Saved entries

============

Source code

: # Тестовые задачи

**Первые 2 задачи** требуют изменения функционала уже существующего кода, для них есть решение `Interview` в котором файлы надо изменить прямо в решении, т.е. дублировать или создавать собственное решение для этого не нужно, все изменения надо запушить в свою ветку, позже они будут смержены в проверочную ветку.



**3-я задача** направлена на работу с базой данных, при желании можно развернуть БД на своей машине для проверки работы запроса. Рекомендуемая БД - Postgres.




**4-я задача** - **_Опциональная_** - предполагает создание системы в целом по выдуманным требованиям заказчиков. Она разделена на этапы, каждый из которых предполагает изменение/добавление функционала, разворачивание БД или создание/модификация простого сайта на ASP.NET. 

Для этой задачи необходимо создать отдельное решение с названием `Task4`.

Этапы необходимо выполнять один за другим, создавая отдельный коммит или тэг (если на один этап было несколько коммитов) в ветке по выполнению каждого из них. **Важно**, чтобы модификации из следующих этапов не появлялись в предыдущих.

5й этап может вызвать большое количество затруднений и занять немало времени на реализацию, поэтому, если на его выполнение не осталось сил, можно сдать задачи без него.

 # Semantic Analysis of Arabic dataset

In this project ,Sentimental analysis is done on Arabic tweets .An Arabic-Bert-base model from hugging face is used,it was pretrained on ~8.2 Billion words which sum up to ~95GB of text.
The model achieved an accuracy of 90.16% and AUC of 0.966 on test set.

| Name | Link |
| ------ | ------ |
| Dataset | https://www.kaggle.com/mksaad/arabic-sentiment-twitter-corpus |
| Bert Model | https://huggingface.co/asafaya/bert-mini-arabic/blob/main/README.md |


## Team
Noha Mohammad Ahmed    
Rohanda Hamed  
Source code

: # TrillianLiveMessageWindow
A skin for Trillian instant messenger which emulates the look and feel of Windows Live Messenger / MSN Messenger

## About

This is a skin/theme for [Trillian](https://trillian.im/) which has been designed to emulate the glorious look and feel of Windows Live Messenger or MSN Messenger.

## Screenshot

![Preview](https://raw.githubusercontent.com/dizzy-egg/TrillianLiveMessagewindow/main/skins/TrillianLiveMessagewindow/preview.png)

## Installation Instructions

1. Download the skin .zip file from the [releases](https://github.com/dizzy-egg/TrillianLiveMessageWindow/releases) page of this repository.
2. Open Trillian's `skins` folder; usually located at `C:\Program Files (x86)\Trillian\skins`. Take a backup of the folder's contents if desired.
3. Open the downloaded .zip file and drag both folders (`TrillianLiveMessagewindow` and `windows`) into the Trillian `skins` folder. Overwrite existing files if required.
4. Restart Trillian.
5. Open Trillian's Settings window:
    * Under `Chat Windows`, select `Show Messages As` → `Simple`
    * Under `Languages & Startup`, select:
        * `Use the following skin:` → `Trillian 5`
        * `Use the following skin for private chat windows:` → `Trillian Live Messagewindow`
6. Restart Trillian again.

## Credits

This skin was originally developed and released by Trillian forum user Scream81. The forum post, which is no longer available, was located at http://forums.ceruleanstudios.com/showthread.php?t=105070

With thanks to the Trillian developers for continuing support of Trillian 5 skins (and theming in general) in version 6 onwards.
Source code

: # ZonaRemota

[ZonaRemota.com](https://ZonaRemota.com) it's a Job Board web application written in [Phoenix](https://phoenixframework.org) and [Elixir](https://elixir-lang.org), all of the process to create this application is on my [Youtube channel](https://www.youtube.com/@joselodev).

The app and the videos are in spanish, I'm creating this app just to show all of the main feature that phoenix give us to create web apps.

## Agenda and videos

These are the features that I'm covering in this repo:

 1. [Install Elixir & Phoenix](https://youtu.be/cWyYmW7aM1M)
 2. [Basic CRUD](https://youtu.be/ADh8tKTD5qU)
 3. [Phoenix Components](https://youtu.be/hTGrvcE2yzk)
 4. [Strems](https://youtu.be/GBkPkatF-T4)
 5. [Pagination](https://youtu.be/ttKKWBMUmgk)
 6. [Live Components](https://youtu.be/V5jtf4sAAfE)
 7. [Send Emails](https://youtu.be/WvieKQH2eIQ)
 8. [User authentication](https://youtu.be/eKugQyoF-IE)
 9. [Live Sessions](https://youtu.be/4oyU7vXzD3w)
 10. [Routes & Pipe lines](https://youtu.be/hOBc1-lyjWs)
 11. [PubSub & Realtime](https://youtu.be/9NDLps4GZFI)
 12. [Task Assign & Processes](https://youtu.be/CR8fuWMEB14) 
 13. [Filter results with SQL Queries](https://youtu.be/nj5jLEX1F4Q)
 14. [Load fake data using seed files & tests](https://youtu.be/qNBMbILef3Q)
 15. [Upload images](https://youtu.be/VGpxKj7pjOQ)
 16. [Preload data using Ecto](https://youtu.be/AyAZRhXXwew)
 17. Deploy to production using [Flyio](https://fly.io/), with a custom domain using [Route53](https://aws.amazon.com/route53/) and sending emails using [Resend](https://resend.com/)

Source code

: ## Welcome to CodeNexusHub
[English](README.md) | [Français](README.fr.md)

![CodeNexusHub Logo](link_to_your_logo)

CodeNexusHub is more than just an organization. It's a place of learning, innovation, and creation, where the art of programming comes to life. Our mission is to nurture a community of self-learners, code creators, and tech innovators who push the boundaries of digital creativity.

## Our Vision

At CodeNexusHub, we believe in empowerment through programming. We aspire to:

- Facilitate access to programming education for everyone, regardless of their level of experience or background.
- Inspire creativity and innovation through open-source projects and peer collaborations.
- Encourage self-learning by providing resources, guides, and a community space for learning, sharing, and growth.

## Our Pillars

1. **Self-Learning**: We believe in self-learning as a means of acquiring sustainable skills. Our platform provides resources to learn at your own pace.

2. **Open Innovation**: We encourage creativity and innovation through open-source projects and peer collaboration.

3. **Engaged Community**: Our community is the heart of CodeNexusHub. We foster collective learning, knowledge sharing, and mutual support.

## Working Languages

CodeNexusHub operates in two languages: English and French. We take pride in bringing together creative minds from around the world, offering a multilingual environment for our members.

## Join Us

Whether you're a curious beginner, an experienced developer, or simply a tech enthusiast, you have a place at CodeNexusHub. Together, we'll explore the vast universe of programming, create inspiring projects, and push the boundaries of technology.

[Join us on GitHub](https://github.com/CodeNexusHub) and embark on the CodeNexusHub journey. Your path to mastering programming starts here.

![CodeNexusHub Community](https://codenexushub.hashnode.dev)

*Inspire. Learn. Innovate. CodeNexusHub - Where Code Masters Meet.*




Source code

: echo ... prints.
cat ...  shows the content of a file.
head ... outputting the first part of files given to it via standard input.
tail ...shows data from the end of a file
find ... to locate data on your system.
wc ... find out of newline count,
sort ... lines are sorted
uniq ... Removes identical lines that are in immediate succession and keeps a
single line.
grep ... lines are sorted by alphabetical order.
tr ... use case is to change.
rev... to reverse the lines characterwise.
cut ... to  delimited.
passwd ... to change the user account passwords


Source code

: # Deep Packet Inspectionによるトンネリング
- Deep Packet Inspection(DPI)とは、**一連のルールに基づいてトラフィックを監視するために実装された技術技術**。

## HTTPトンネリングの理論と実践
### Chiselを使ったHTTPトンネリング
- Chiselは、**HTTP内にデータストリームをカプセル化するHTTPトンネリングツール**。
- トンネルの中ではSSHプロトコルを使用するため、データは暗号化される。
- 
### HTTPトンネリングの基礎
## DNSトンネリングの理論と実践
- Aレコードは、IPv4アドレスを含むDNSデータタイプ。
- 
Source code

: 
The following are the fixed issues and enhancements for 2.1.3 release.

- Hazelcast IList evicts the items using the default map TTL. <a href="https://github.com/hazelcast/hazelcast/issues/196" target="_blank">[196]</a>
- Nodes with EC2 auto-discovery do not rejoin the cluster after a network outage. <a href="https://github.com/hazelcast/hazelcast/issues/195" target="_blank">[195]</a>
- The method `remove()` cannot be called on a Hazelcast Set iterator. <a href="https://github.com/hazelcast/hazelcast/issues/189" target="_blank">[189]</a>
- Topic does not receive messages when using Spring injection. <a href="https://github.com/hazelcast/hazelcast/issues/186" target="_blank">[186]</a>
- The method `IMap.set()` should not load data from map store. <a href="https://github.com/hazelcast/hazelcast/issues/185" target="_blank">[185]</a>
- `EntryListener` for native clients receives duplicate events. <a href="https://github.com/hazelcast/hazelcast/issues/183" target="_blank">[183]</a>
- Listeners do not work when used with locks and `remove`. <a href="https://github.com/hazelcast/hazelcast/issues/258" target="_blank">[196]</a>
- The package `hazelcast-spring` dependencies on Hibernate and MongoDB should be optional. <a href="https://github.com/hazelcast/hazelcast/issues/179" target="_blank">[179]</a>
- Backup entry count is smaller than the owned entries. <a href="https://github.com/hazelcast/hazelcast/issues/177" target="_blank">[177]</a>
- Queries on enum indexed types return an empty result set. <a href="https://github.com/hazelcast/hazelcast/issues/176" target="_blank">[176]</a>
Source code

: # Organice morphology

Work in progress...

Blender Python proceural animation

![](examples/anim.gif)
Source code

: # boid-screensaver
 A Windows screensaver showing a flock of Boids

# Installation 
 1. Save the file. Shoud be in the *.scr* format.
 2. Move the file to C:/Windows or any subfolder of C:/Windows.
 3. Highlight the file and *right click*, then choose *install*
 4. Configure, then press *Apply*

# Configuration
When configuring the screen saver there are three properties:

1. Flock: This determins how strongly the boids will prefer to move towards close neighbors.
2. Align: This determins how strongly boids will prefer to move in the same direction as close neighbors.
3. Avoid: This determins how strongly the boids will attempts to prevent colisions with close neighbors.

============

#### Exercise prompt
Out of the preceding entries, pull each line that contains the word "find".

#### Answer to the exercise
find ... to locate data on your system.
wc ... find out of newline count,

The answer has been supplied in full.